The Posture of Poiesis
I sit, pen in hand, my gaze fixed upon a journal’s fresh page.
The world beyond my edges ever so gently brushes my senses. I feel its soft ambience, ever caressing me in its perpetual transience.
I face the paper’s blankness. It allures me. It wants something from me—but I don’t know what. I don’t know if it will come. I don’t even know if I have anything to give. Still, I begin. I let the pen move, and see what wants to find its way through.
The open canvas invites me in.
My mind becomes one with the pen in my hand, a synchrony of thoughts and squiggles. Each new word appears as a voice in my mind. The pen’s tip presses softly against the paper’s fiber. Each letter is inscribed with more grace than the last, in what feels like a gentle dance. There is nothing to consider, just a rhythm to lock into, on a tempo that holds me. The next word enters my mind, ready to be imprinted. And so it is written. My reality has become a continuity of thought, a stream of words, and a steady groove of hand-drawn ink.
Waves of doubt sneak into my mind. Does what I’ve written have any substance, or let alone, depth or beauty? The thought lingers, ever faintly. I feel like I’m just writing meaningless slop. It doesn’t feel like I’m saying anything. But I just gotta keep writing a bit more. Words do appear to keep coming. And it doesn’t really matter what I’ve written. There’s no need to look back, or worry about the content. Everything but the current word at hand eventually fades from my mind into nothing. Each word written is a renewed conviction. I don’t care if my words are profound, or my ideas coherent. I just keep going.

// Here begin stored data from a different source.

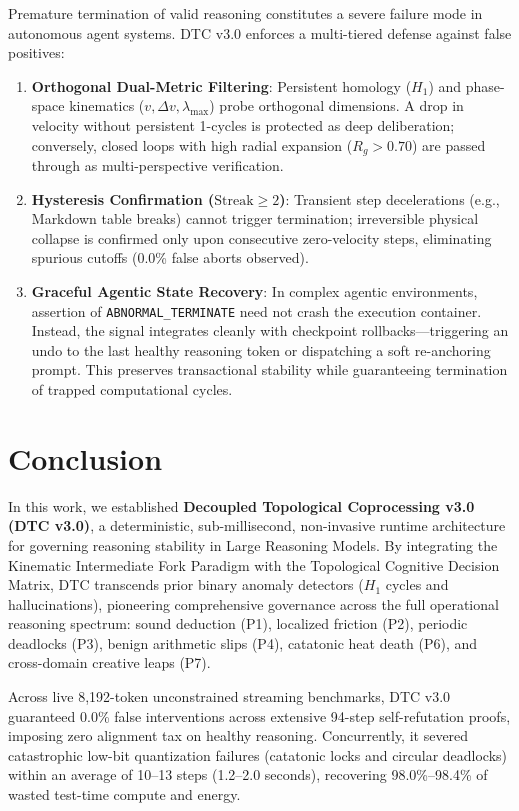 \documentclass[11pt,a4paper]{article}
\begin{document}
Premature termination of valid reasoning constitutes a severe failure mode in autonomous agent systems. DTC v3.0 enforces a multi-tiered defense against false positives:
\begin{enumerate}
    \item \textbf{Orthogonal Dual-Metric Filtering}: Persistent homology ($H_1$) and phase-space kinematics ($v, \Delta v, \lambda_{\max}$) probe orthogonal dimensions. A drop in velocity without persistent 1-cycles is protected as deep deliberation; conversely, closed loops with high radial expansion ($R_g > 0.70$) are passed through as multi-perspective verification.
    \item \textbf{Hysteresis Confirmation ($\text{Streak} \ge 2$)}: Transient step decelerations (e.g., Markdown table breaks) cannot trigger termination; irreversible physical collapse is confirmed only upon consecutive zero-velocity steps, eliminating spurious cutoffs (0.0\% false aborts observed).
    \item \textbf{Graceful Agentic State Recovery}: In complex agentic environments, assertion of \texttt{ABNORMAL\_TERMINATE} need not crash the execution container. Instead, the signal integrates cleanly with checkpoint rollbacks---triggering an undo to the last healthy reasoning token or dispatching a soft re-anchoring prompt. This preserves transactional stability while guaranteeing termination of trapped computational cycles.
\end{enumerate}

\section{Conclusion}

In this work, we established \textbf{Decoupled Topological Coprocessing v3.0 (DTC v3.0)}, a deterministic, sub-millisecond, non-invasive runtime architecture for governing reasoning stability in Large Reasoning Models. By integrating the Kinematic Intermediate Fork Paradigm with the Topological Cognitive Decision Matrix, DTC transcends prior binary anomaly detectors ($H_1$ cycles and hallucinations), pioneering comprehensive governance across the full operational reasoning spectrum: sound deduction (P1), localized friction (P2), periodic deadlocks (P3), benign arithmetic slips (P4), catatonic heat death (P6), and cross-domain creative leaps (P7).

Across live 8,192-token unconstrained streaming benchmarks, DTC v3.0 guaranteed 0.0\% false interventions across extensive 94-step self-refutation proofs, imposing zero alignment tax on healthy reasoning. Concurrently, it severed catastrophic low-bit quantization failures (catatonic locks and circular deadlocks) within an average of 10--13 steps (1.2--2.0 seconds), recovering 98.0\%--98.4\% of wasted test-time compute and energy.
\end{document}

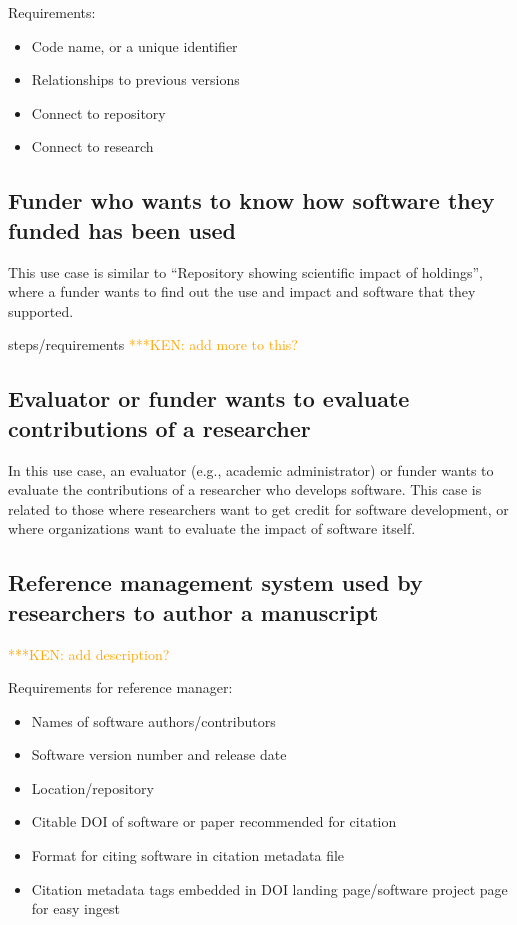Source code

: \documentclass[12pt, oneside]{amsart}
\newcommand{\niemnote}[1]{ {\textcolor{orange} { ***KEN: #1 }}} %
\begin{document}
Requirements:
\begin{itemize}
\item Code name, or a unique identifier
\item Relationships to previous versions
\item Connect to repository
\item Connect to research
\end{itemize}

\subsection{Funder who wants to know how software they funded has been used}

This use case is similar to ``Repository showing scientific impact of holdings'',
where a funder wants to find out the use and impact and software that they
supported.

steps/requirements\niemnote{add more to this?}

\subsection{Evaluator or funder wants to evaluate contributions of a researcher}

In this use case, an evaluator (e.g., academic administrator) or funder wants
to evaluate the contributions of a researcher who develops software. This case
is related to those where researchers want to get credit for software
development, or where organizations want to evaluate the impact of software
itself.

\subsection{Reference management system used by researchers to author a manuscript}

\niemnote{add description?}

Requirements for reference manager:
\begin{itemize}
\item Names of software authors/contributors
\item Software version number and release date
\item Location/repository
\item Citable DOI of software or paper recommended for citation
\item Format for citing software in citation metadata file
\item Citation metadata tags embedded in DOI landing page/software project page for easy ingest
\end{itemize}
\end{document}
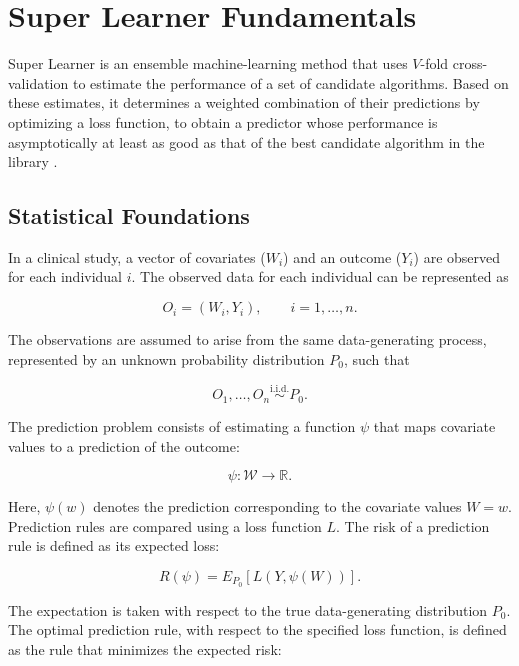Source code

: \documentclass[12pt]{article}
\begin{document}
\section{Super Learner Fundamentals}
Super Learner is an ensemble machine-learning method that uses $V$-fold cross-validation to estimate the performance of a set of candidate algorithms. Based on these estimates, it determines a weighted combination of their predictions by optimizing a loss function, to obtain a predictor whose performance is asymptotically at least as good as that of the best candidate algorithm in the library \cite{vanDerLaan2007}.

\subsection{Statistical Foundations}
In a clinical study, a vector of covariates ($W_i$) and an outcome ($Y_i$) are observed for each individual $i$. The observed data for each individual can be represented as

\begin{equation}
    O_i = (W_i, Y_i), \qquad i = 1, \ldots, n.
\end{equation}

The observations are assumed to arise from the same data-generating process, represented by an unknown probability distribution $P_0$, such that

\begin{equation}
    O_1,\ldots,O_n \overset{\mathrm{i.i.d.}}{\sim} P_0.
\end{equation}

The prediction problem consists of estimating a function $\psi$ that maps covariate values to a prediction of the outcome:

\begin{equation}
    \psi: \mathcal{W} \rightarrow \mathbb{R}.
\end{equation}

Here, $\psi(w)$ denotes the prediction corresponding to the covariate values $W=w$.
Prediction rules are compared using a loss function $L$. The risk of a prediction rule is defined as its expected loss:

\begin{equation}
    R(\psi) = E_{P_0}\left[L\left(Y,\psi(W)\right)\right].
\end{equation}

The expectation is taken with respect to the true data-generating distribution $P_0$.
The optimal prediction rule, with respect to the specified loss function, is defined as the rule that minimizes the expected risk:
\end{document}
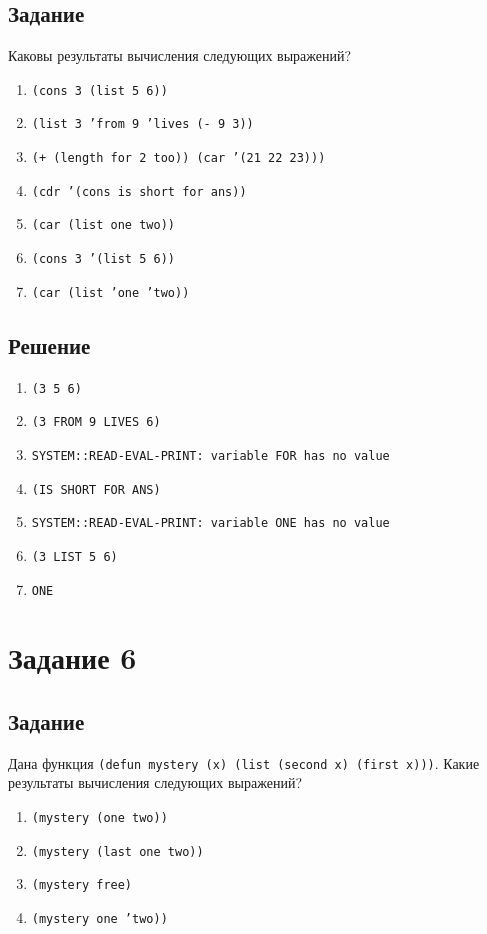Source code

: \subsection*{Задание}
Каковы результаты вычисления следующих выражений?

\begin{enumerate}
	\item \texttt{(cons 3 (list 5 6))}
	\item \texttt{(list 3 'from 9 'lives (- 9 3))}
	\item \texttt{(+ (length for 2 too)) (car '(21 22 23)))}
	\item \texttt{(cdr '(cons is short for ans))}
	\item \texttt{(car (list one two))}
	\item \texttt{(cons 3 '(list 5 6))}
	\item \texttt{(car (list 'one 'two))}
\end{enumerate}


\subsection*{Решение}
\begin{enumerate}
	\item \texttt{(3 5 6)}
	\item \texttt{(3 FROM 9 LIVES 6)}
	\item \texttt{SYSTEM::READ-EVAL-PRINT: variable FOR has no value}
	\item \texttt{(IS SHORT FOR ANS)}
	\item \texttt{SYSTEM::READ-EVAL-PRINT: variable ONE has no value}
	\item \texttt{(3 LIST 5 6)}
	\item \texttt{ONE}
\end{enumerate}

\section{Задание 6}
\subsection*{Задание}
Дана функция \texttt{(defun mystery (x) (list (second x) (first x)))}. Какие результаты вычисления следующих выражений?

\begin{enumerate}
	\item \texttt{(mystery (one two))}
	\item \texttt{(mystery (last one two))}
	\item \texttt{(mystery free)}
	\item \texttt{(mystery one 'two))}
\end{enumerate}


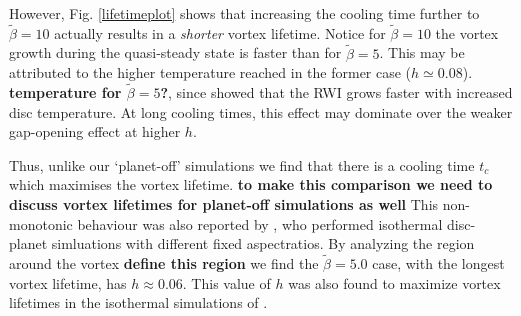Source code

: However, Fig. \ref{lifetimeplot} shows that increasing the cooling
time further to $\tilde{\beta}=10$ actually results in a
\emph{shorter} vortex lifetime. Notice for $\tilde{\beta}=10$ the vortex growth 
during the quasi-steady state is faster than for
$\tilde{\beta}=5$. This may be attributed to the higher temperature
reached in the former case ($h\simeq 0.08$). {\bf temperature for
  $\tilde{\beta}=5$?}, since \cite{li00} showed that the RWI grows
faster with increased disc temperature. At long cooling times, this
effect may dominate over the weaker gap-opening effect at higher $h$.   


Thus, unlike our `planet-off' simulations we find that there is
a cooling time $t_c$ which maximises the vortex lifetime. {\bf to make
this comparison we need to discuss vortex lifetimes for planet-off
simulations as well} 
This
non-monotonic behaviour was also reported by \cite{fu14}, who
performed isothermal disc-planet simluations with different fixed
aspectratios.   
By analyzing the region
around the vortex {\bf define this region} we find the
$\tilde\beta=5.0$ case, with the longest vortex lifetime, has
$h\approx0.06$. This value of $h$ was also found to maximize vortex
lifetimes in the isothermal simulations of \cite{fu14}. 










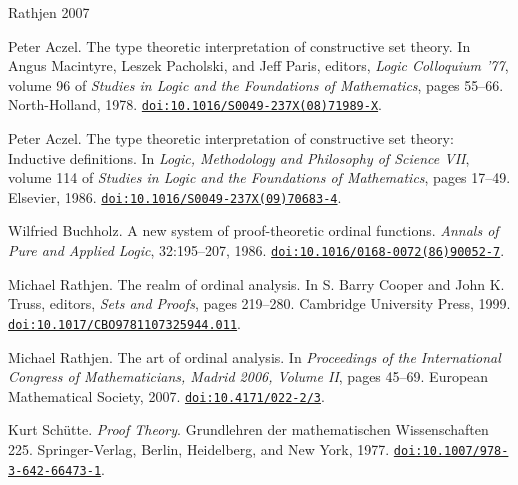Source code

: \documentclass[11pt]{article}
\newcommand{\doi}[1]{\href{https://doi.org/#1}{\nolinkurl{doi:#1}}}
\theoremstyle{definition}
\theoremstyle{remark}
\begin{document}
\begin{thebibliography}{Rathjen 2007}

Peter Aczel.
\newblock The type theoretic interpretation of constructive set theory.
\newblock In Angus Macintyre, Leszek Pacholski, and Jeff Paris, editors,
  \emph{Logic Colloquium '77}, volume 96 of \emph{Studies in Logic and the
  Foundations of Mathematics}, pages 55--66. North-Holland, 1978.
\newblock \doi{10.1016/S0049-237X(08)71989-X}.

Peter Aczel.
\newblock The type theoretic interpretation of constructive set theory:
  Inductive definitions.
\newblock In \emph{Logic, Methodology and Philosophy of Science VII}, volume
  114 of \emph{Studies in Logic and the Foundations of Mathematics}, pages
  17--49. Elsevier, 1986.
\newblock \doi{10.1016/S0049-237X(09)70683-4}.

Wilfried Buchholz.
\newblock A new system of proof-theoretic ordinal functions.
\newblock \emph{Annals of Pure and Applied Logic}, 32:195--207, 1986.
\newblock \doi{10.1016/0168-0072(86)90052-7}.

Michael Rathjen.
\newblock The realm of ordinal analysis.
\newblock In S. Barry Cooper and John K. Truss, editors, \emph{Sets and
  Proofs}, pages 219--280. Cambridge University Press, 1999.
\newblock \doi{10.1017/CBO9781107325944.011}.

Michael Rathjen.
\newblock The art of ordinal analysis.
\newblock In \emph{Proceedings of the International Congress of
  Mathematicians, Madrid 2006, Volume II}, pages 45--69. European Mathematical
  Society, 2007.
\newblock \doi{10.4171/022-2/3}.

Kurt Sch\"utte.
\newblock \emph{Proof Theory}.
\newblock Grundlehren der mathematischen Wissenschaften 225. Springer-Verlag,
  Berlin, Heidelberg, and New York, 1977.
\newblock \doi{10.1007/978-3-642-66473-1}.

\end{thebibliography}
\end{document}
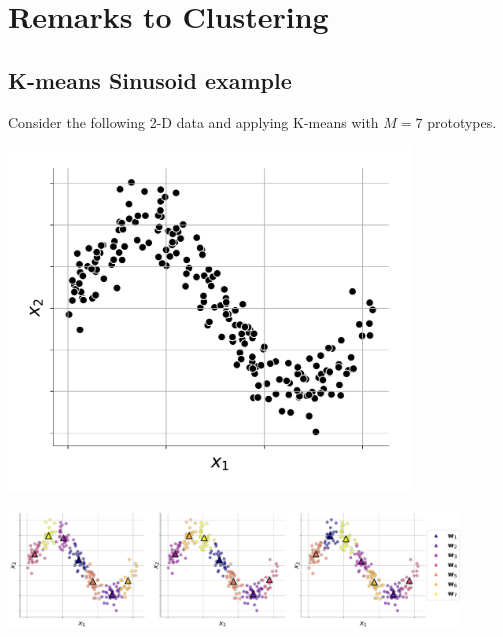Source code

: \section{Remarks to Clustering}


\subsection{K-means Sinusoid example}

\begin{frame}{\subsecname}

Consider the following 2-D data and applying K-means with $M=7$ prototypes.

\begin{minipage}{0.45\textwidth}
\begin{center}
	\includegraphics[width=0.8\textwidth]{img/sin_data}
\end{center}
\end{minipage}
\begin{minipage}{0.45\textwidth}
\begin{center}
	\includegraphics[trim=950 0 0 0,clip, width=0.9\textwidth]{img/sin_clustering}
\end{center}
\end{minipage}

\end{frame}

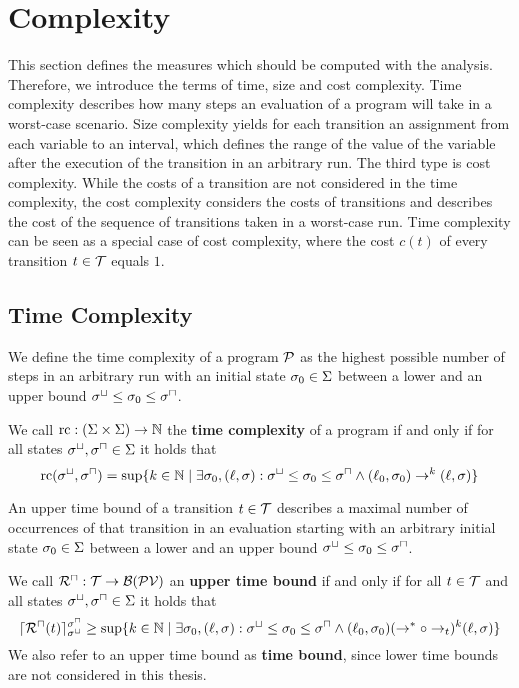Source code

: \section{Complexity}

This section defines the measures which should be computed with the analysis.
Therefore, we introduce the terms of time, size and cost complexity.
Time complexity describes how many steps an evaluation of a program will take in a worst-case scenario.
Size complexity yields for each transition an assignment from each variable to an interval, which defines the range of the value of the variable after the execution of the transition in an arbitrary run.
The third type is cost complexity.
While the costs of a transition are not considered in the time complexity, the cost complexity considers the costs of transitions and describes the cost of the sequence of transitions taken in a worst-case run.
Time complexity can be seen as a special case of cost complexity, where the cost $c(t)$ of every transition $t \in \mathcal{T}$ equals $1$.

\subsection{Time Complexity}

We define the time complexity of a program $\mathcal{P}$ as the highest possible number of steps in an arbitrary run with an initial state $\sigma_0 \in \Sigma$ between a lower and an upper bound ${\sigma^\sqcup} \leq \sigma_0 \leq {\sigma^\sqcap}$.

\begin{definition}
  We call $\text{rc}: (\Sigma \times \Sigma) \rightarrow \mathbb{N}$ the \textbf{time complexity} of a program if and only if for all states ${\sigma^\sqcup}, {\sigma^\sqcap} \in \Sigma$ it holds that
  \[ \text{rc}({\sigma^\sqcup}, {\sigma^\sqcap}) = \sup \lbrace  k \in \mathbb{N} \mid \exists \sigma_0, (\ell, \sigma): {\sigma^\sqcup} \leq \sigma_0 \leq {\sigma^\sqcap} \wedge (\ell_0, \sigma_0) \rightarrow^k (\ell, \sigma)  \rbrace \]
\end{definition}

An upper time bound of a transition $t \in \mathcal{T}$ describes a maximal number of occurrences of that transition in an evaluation starting with an arbitrary initial state $\sigma_0 \in \Sigma$ between a lower and an upper bound ${\sigma^\sqcup} \leq \sigma_0 \leq {\sigma^\sqcap}$.

\begin{definition}
  We call ${\mathcal{R}^\sqcap}: \mathcal{T} \rightarrow \mathcal{B}(\mathcal{PV})$ an \textbf{upper time bound} if and only if for all $t \in \mathcal{T}$ and all states ${\sigma^\sqcup}, {\sigma^\sqcap} \in \Sigma$ it holds that
  \[ \lceil {\mathcal{R}^\sqcap}(t) \rceil^{{\sigma^\sqcap}}_{{\sigma^\sqcup}} \geq \sup \lbrace  k \in \mathbb{N} \mid \exists \sigma_0, (\ell, \sigma): {\sigma^\sqcup} \leq \sigma_0 \leq {\sigma^\sqcap} \wedge (\ell_0, \sigma_0) (\rightarrow^* \circ \rightarrow_t)^k (\ell, \sigma)  \rbrace \]
  We also refer to an upper time bound as \textbf{time bound}, since lower time bounds are not considered in this thesis.
\end{definition}

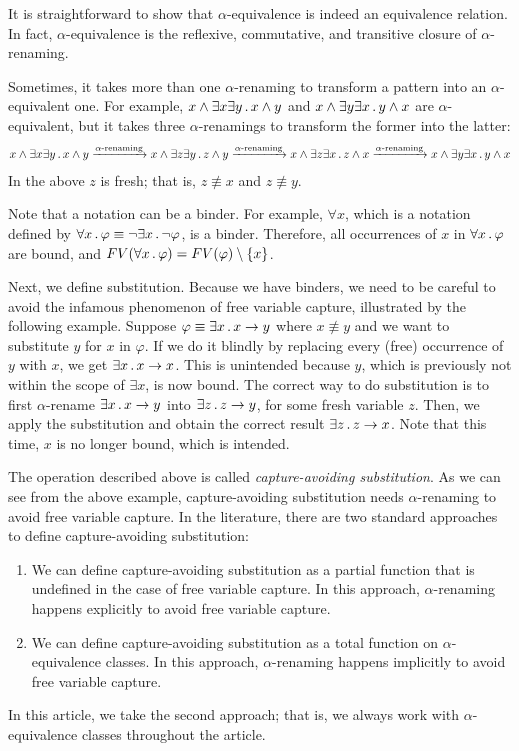 \documentclass{article}
\begin{document}
It is straightforward to show that $\alpha$-equivalence
is indeed an equivalence relation. 
In fact, $\alpha$-equivalence is the reflexive, commutative, and transitive
closure of $\alpha$-renaming. 

Sometimes, it takes more than one $\alpha$-renaming to transform
a pattern into an $\alpha$-equivalent one. 
For example, $x \land \exists x \exists y \,.\, x \land y$
and $x \land \exists y \exists x \,.\, y \land x$ are $\alpha$-equivalent,
but it takes three $\alpha$-renamings to transform the former into the latter:
\begin{align}
x \land \exists x \exists y \,.\, x \land y
\xrightarrow{\text{$\alpha$-renaming}}
x \land \exists z \exists y \,.\, z \land y
\xrightarrow{\text{$\alpha$-renaming}}
x \land \exists z \exists x \,.\, z \land x
\xrightarrow{\text{$\alpha$-renaming}}
x \land \exists y \exists x \,.\, y \land x
\end{align}
In the above $z$ is fresh; that is, $z \not\equiv x$ and $z \not\equiv y$. 

Note that a notation can be a binder. 
For example, $\forall x$, which is a notation defined by
$\forall x \,.\, \varphi \equiv \neg \exists x \,.\, \neg \varphi$,
is a binder.
Therefore, all occurrences of $x$ in $\forall x \,.\, \varphi$ are bound,
and $FV(\forall x \,.\, \varphi) = FV(\varphi) \setminus \{x\}$. 

Next, we define substitution. 
Because we have binders, we need to be careful to avoid the
infamous phenomenon of free variable capture,
illustrated by the following example.
Suppose $\varphi \equiv \exists x \,.\, x \to y$
where $x \not\equiv y$
and we want to substitute $y$ for $x$ in $\varphi$.
If we do it blindly by replacing every (free) occurrence of $y$ with $x$,
we get
$\exists x \,.\, x \to x$. 
This is unintended because $y$, which is previously not within the scope of $\exists x$, is now bound. 
The correct way to do substitution 
is to first $\alpha$-rename
$\exists x \,.\, x \to y$ into $\exists z \,.\, z \to y$, for some fresh variable $z$. 
Then, we apply the substitution and obtain the correct result
$\exists z \,.\, z \to x$. 
Note that this time, $x$ is no longer bound, which is intended. 

The operation described above is called \emph{capture-avoiding substitution}. 
As we can see from the above example, capture-avoiding substitution needs
$\alpha$-renaming to avoid free variable capture.
In the literature, there are two standard
approaches to define capture-avoiding substitution:
\begin{enumerate}
\item We can define capture-avoiding substitution as a partial function 
      that is undefined in the case of free variable capture.
      In this approach, $\alpha$-renaming happens explicitly to avoid free variable capture. 
\item We can define capture-avoiding substitution as a total function
      on $\alpha$-equivalence classes. In this approach, $\alpha$-renaming
      happens implicitly to avoid free variable capture. 
\end{enumerate}
In this article, we take the second approach;
that is, we always work with $\alpha$-equivalence classes 
throughout the article. 
\end{document}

There’s a particular recess in my mind where the whisperings surface. Words stream out, one after the other, each arriving with quiet clarity. My focus narrows—a concentrated beam illuminating the tiniest sliver of mindspace. Everything beyond the immediate. Every possible thought outside the scope of my immediate writing is cast into darkness. At this point, I’m locked in. Some stray thoughts press against the edges, but most of my conscious experience lies well outside this narrow spotlight.
This is the simplicity of free-flowing expression. I need not think about it. I need not worry. Curiosity may tug on my thoughts, but the intrigue is but a tease. I would love to read my words so far, and invite them to stew in my mind. But the words don’t belong to me. This writer—whose neck, wrists, and fingers strain as the pen’s tip tickles the papers white—cannot know the words he writes. I hold my mind to be open and receptive. My attention points inward, focused like a laser, with a delicate pose. When I do it right, the words come effortlessly, and my mind becomes an overflowing spring.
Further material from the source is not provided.